When possible we use web sockets in the browser, but have other methods we can
use when they're not available.

------
Rotor
Congrats on the launch of Firebase and absolutely love the code demo; it hooks
you in.

At the end of the demo you are asked if you'd like early access. Definitely.

------
spladow
For those interested in this kind of service there are a variety of others,
including our own (spire.io), as well as Pusher, PubNub, and others.

------
_dtw
Really interesting idea, look forward to giving it a whirl in a moment.

Quick question, are you affiliated with firebase.co?
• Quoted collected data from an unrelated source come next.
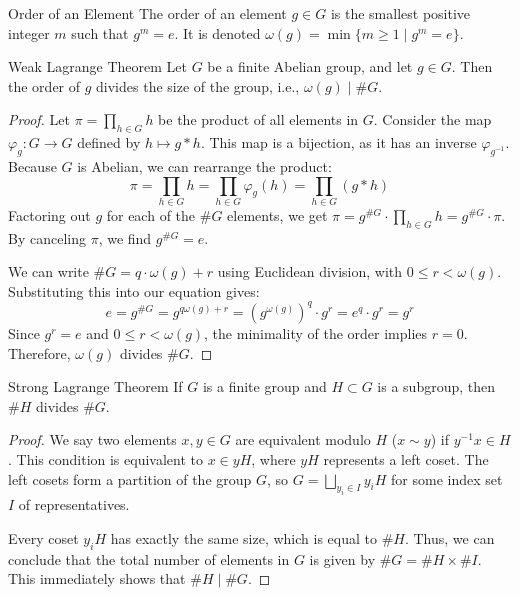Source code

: \documentclass[11pt, a4paper]{article}
\begin{document}
\begin{definition}{Order of an Element}{}
The order of an element $g \in G$ is the smallest positive integer $m$ such that $g^m = e$. It is denoted $\omega(g) = \min \{ m \ge 1 \mid g^m = e \}$.
\end{definition}

\begin{theorem}{Weak Lagrange Theorem}{}
Let $G$ be a finite Abelian group, and let $g \in G$. Then the order of $g$ divides the size of the group, i.e., $\omega(g) \mid \#G$.
\end{theorem}
\begin{proof}
Let $\pi = \prod_{h \in G} h$ be the product of all elements in $G$. Consider the map $\varphi_g : G \to G$ defined by $h \mapsto g * h$. This map is a bijection, as it has an inverse $\varphi_{g^{-1}}$. Because $G$ is Abelian, we can rearrange the product:
$$ \pi = \prod_{h \in G} h = \prod_{h \in G} \varphi_g(h) = \prod_{h \in G} (g * h) $$
Factoring out $g$ for each of the $\#G$ elements, we get $\pi = g^{\#G} \cdot \prod_{h \in G} h = g^{\#G} \cdot \pi$. By canceling $\pi$, we find $g^{\#G} = e$.

We can write $\#G = q \cdot \omega(g) + r$ using Euclidean division, with $0 \le r < \omega(g)$. Substituting this into our equation gives:
$$ e = g^{\#G} = g^{q \omega(g) + r} = (g^{\omega(g)})^q \cdot g^r = e^q \cdot g^r = g^r $$
Since $g^r = e$ and $0 \le r < \omega(g)$, the minimality of the order implies $r = 0$. Therefore, $\omega(g)$ divides $\#G$.
\end{proof}

\begin{theorem}{Strong Lagrange Theorem}{}
If $G$ is a finite group and $H \subset G$ is a subgroup, then $\#H$ divides $\#G$.
\end{theorem}
\begin{proof}
We say two elements $x, y \in G$ are equivalent modulo $H$ ($x \sim y$) if $y^{-1}x \in H$. This condition is equivalent to $x \in yH$, where $yH$ represents a left coset. The left cosets form a partition of the group $G$, so $G = \bigsqcup_{y_i \in I} y_iH$ for some index set $I$ of representatives.

Every coset $y_iH$ has exactly the same size, which is equal to $\#H$. Thus, we can conclude that the total number of elements in $G$ is given by $\#G = \#H \times \#I$. This immediately shows that $\#H \mid \#G$.
\end{proof}
\end{document}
They seem to be in a
similar field.

------
oluckyman
This should play beautifully with client-side JS web app frameworks like
AngularJS where the JSON models are 2-way bound to the views.

------
lowglow
Fantastic job. This looks phenomenal, James! I can't wait to find an awesome
project to put this to good use. Cheers!

------
mahmud
"real-time" has a very specific meaning when it comes to software, don't
dillute it please.

------
felixchan
This is going to revolutionize the way apps are built.

------
darylteo
Looks similar to what Meteor was trying to achieve?

------
tknew
Firebase will turn into a chat company :p

------
MatthewB
congrats, james. i'll whip something up for teamly soon enough:)

------
gr3g
Simply Amazing!!

------
flav0ur
Great!

------
buremba
I think it's overrated. :/

------
wavephorm
Can someone explain what kind use-cases there are for a database where the
client can read and write directly against the database? CouchDB could do this
(via CouchApp), but I bet not many people do this because it's bad from
security and scaling standpoint and I think there aren't that many types of
apps that can be created without a proper back-end.